Two years after helping Donald Trump secure the presidency, Michigan has a new, diverse group of candidates on the ballot—and a sizable group of young women excited to cast a vote for the first time.
“Young, female voters will be heading to the polls just as worried about the economy and climate change as our male counterparts,” says Alexandria Bertges, an intern for Michigan state Senate candidate Stephanie Chang, “but we have more specific concerns, especially over transparency in pay rates and greater access to jobs in male-dominated career fields.” Bertges, a 21-year-old a senior at Oakland University in Auburn Hills, Michigan, spent the summer working for Chang’s campaign, phone banking, canvassing and talking to young voters.

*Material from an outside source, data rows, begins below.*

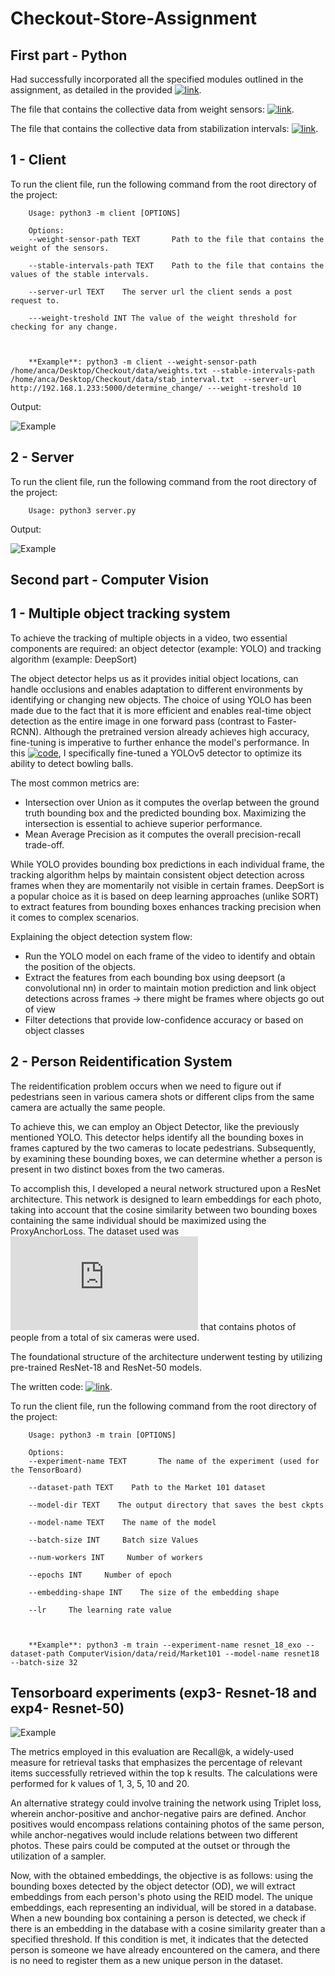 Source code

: # Checkout-Store-Assignment

## First part - Python

Had successfully incorporated all the specified modules outlined in the assignment, as detailed in the provided [![link](link)](https://github.com/IordachescuAnca/Checkout-Store-Assignment/tree/main/Checkout).

The file that contains the collective data from weight sensors: [![link](link)](https://github.com/IordachescuAnca/Checkout-Store-Assignment/blob/main/Checkout/data/weights.txt).

The file that contains the collective data from stabilization intervals: [![link](link)](https://github.com/IordachescuAnca/Checkout-Store-Assignment/blob/main/Checkout/data/stab_interval.txt).


## 1 - Client
To run the client file, run the following command from the root directory of the project:

        Usage: python3 -m client [OPTIONS]

        Options:
        --weight-sensor-path TEXT       Path to the file that contains the weight of the sensors.
                                        
        --stable-intervals-path TEXT    Path to the file that contains the values of the stable intervals.

        --server-url TEXT    The server url the client sends a post request to.

        ---weight-treshold INT The value of the weight threshold for checking for any change.



        **Example**: python3 -m client --weight-sensor-path /home/anca/Desktop/Checkout/data/weights.txt --stable-intervals-path /home/anca/Desktop/Checkout/data/stab_interval.txt  --server-url http://192.168.1.233:5000/determine_change/ ---weight-treshold 10


Output:

![Example](https://github.com/IordachescuAnca/Checkout-Store-Assignment/blob/main/imgs/client.png)




## 2 - Server
To run the client file, run the following command from the root directory of the project:

        Usage: python3 server.py


Output:

![Example](https://github.com/IordachescuAnca/Checkout-Store-Assignment/blob/main/imgs/server.png)



## Second part - Computer Vision

## 1 - Multiple object tracking system

To achieve the tracking of multiple objects in a video, two essential components are required: an object detector (example: YOLO) and tracking algorithm (example: DeepSort)

The object detector helps us as it provides initial object locations, can handle occlusions and enables adaptation to different environments by identifying or changing new objects. The choice of using YOLO has been made due to the fact that it is more efficient and enables real-time object detection as the entire image in one forward pass (contrast to Faster-RCNN). Although the pretrained version already achieves high accuracy, fine-tuning is imperative to further enhance the model's performance. In this [![code](link)](https://github.com/IordachescuAnca/Artificial-Intelligence-FMI/blob/main/1st%20year/CV/Bowling/task2_training.ipynb), I specifically fine-tuned a YOLOv5 detector to optimize its ability to detect bowling balls.


The most common metrics are:
- Intersection over Union as it computes the overlap between the ground truth bounding box and the predicted bounding box. Maximizing the intersection is essential to achieve superior performance.
- Mean Average Precision as it computes the overall  precision-recall trade-off.


While YOLO provides bounding box predictions in each individual frame, the tracking algorithm helps by maintain consistent object detection across frames when they are momentarily not visible in certain frames. DeepSort is a popular choice as 
it is based on deep learning approaches (unlike SORT) to extract features from bounding boxes enhances tracking precision when it comes to complex scenarios.


Explaining the object detection system flow:

- Run the YOLO model on each frame of the video to identify and obtain the position of the objects.
- Extract the features from each bounding box using deepsort (a convolutional nn) in order to maintain motion prediction and link object detections across frames -> there might be frames where objects go out of view
- Filter detections that provide low-confidence accuracy or based on object classes

## 2 - Person Reidentification System

The reidentification problem occurs when we need to figure out if pedestrians seen in various camera shots or different clips from the same camera are actually the same people.

To achieve this, we can employ an Object Detector, like the previously mentioned YOLO. This detector helps identify all the bounding boxes in frames captured by the two cameras to locate pedestrians. Subsequently, by examining these bounding boxes, we can determine whether a person is present in two distinct boxes from the two cameras.


To accomplish this, I developed a neural network structured upon a ResNet architecture. This network is designed to learn embeddings for each photo, taking into account that the cosine similarity between two bounding boxes containing the same individual should be maximized using the ProxyAnchorLoss. The dataset used was ![Market 1501](https://zheng-lab.cecs.anu.edu.au/Project/project_reid.html) that contains photos of people  from a total of six cameras were used.


The foundational structure of the architecture underwent testing by utilizing pre-trained ResNet-18 and ResNet-50 models.

The written code: [![link](link)](https://github.com/IordachescuAnca/Checkout-Store-Assignment/tree/main/person_reid).

To run the client file, run the following command from the root directory of the project:

        Usage: python3 -m train [OPTIONS]

        Options:
        --experiment-name TEXT       The name of the experiment (used for the TensorBoard)
                                        
        --dataset-path TEXT    Path to the Market 101 dataset

        --model-dir TEXT    The output directory that saves the best ckpts

        --model-name TEXT    The name of the model

        --batch-size INT     Batch size Values

        --num-workers INT     Number of workers

        --epochs INT     Number of epoch

        --embedding-shape INT    The size of the embedding shape

        --lr     The learning rate value



        **Example**: python3 -m train --experiment-name resnet_18_exo --dataset-path ComputerVision/data/reid/Market101 --model-name resnet18 --batch-size 32



## Tensorboard experiments (exp3- Resnet-18 and exp4- Resnet-50)

![Example](https://github.com/IordachescuAnca/Checkout-Store-Assignment/blob/main/imgs/exp.png)


The metrics employed in this evaluation are Recall@k, a widely-used measure for retrieval tasks that emphasizes the percentage of relevant items successfully retrieved within the top k results. The calculations were performed for k values of 1, 3, 5, 10 and 20.

An alternative strategy could involve training the network using Triplet loss, wherein anchor-positive and anchor-negative pairs are defined. Anchor positives would encompass relations containing photos of the same person, while anchor-negatives would include relations between two different photos. These pairs could be computed at the outset or through the utilization of a sampler.


Now, with the obtained embeddings, the objective is as follows: using the bounding boxes detected by the object detector (OD), we will extract embeddings from each person's photo using the REID model. The unique embeddings, each representing an individual, will be stored in a database. When a new bounding box containing a person is detected, we check if there is an embedding in the database with a cosine similarity greater than a specified threshold. If this condition is met, it indicates that the detected person is someone we have already encountered on the camera, and there is no need to register them as a new unique person in the dataset.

In many ways, interns are the heart and soul of political campaigns. They’re on the ground every day with direct access to young voters—especially young women, who have had a 28 percent increase in political engagement since 2016. The population of Generation Z voters is expected to surpass millennials by 2024, ad campaigns are working to address the issues most important to them. In order to understand what brings young people to the polls, Ms. spoke to a few of the young women forming a new backbone in Michigan’s political campaigns.
“One of the most important issues to people my age is immigration,” Aisha Soofi, an 18-year-old freshman at Michigan State University, told Ms. “We are living in a time when there’s an abundance of normalized racism and xenophobia to people of color.”
Michigan saw a 29 percent increase in hate crimes in 2016. In Dearborn, home to the largest Muslim population in the United States, Soofi—who worked for former gubernatorial candidate Abdul El-Sayed for over a year—heard from many young voters who took offense to President Trump’s Muslim Ban.
Ilene Gould, a junior at MSU and intern for gubernatorial candidate Gretchen Whitmer, also noted that young voters have become more vocal about LGBTQ discrimination since President Trump banned transgender individuals from serving in the military. “People are concerned over how they are being viewed, how they are being treated,” she said to Ms., “especially after President Trump’s attack on transgender rights.”
For young women voters in Michigan and around the country, issues of reproductive freedom also remain paramount. “Currently, Michigan is not a friendly state for reproductive rights,” Rowan Conybeare, a recent graduate from the University of Michigan and former intern for Senator Debbie Stabenow, told Ms. Conybeare predicted that “this is the issue that will motivate young, female voters this election cycle.”
Women like Bertges, Soofi, Gould and Conybeare also have insight from their own experiences into how to overcome the hurdle of getting young people out to vote, a challenge for most political campaigns. “Getting people engaged is about targeting people’s passions,” Gould says. “Whether it’s abortion rights, LGBTQ rights, minimum wage, gun control—people get involved on issues where they know they can make their voice heard.”
Rowan noted that although young people traditionally have the worst voting patterns of any demographic, change is coming. “It is incredibly exciting to see campaigns at all levels engage with young voters,” she told Ms., “and young voters engage with politics.”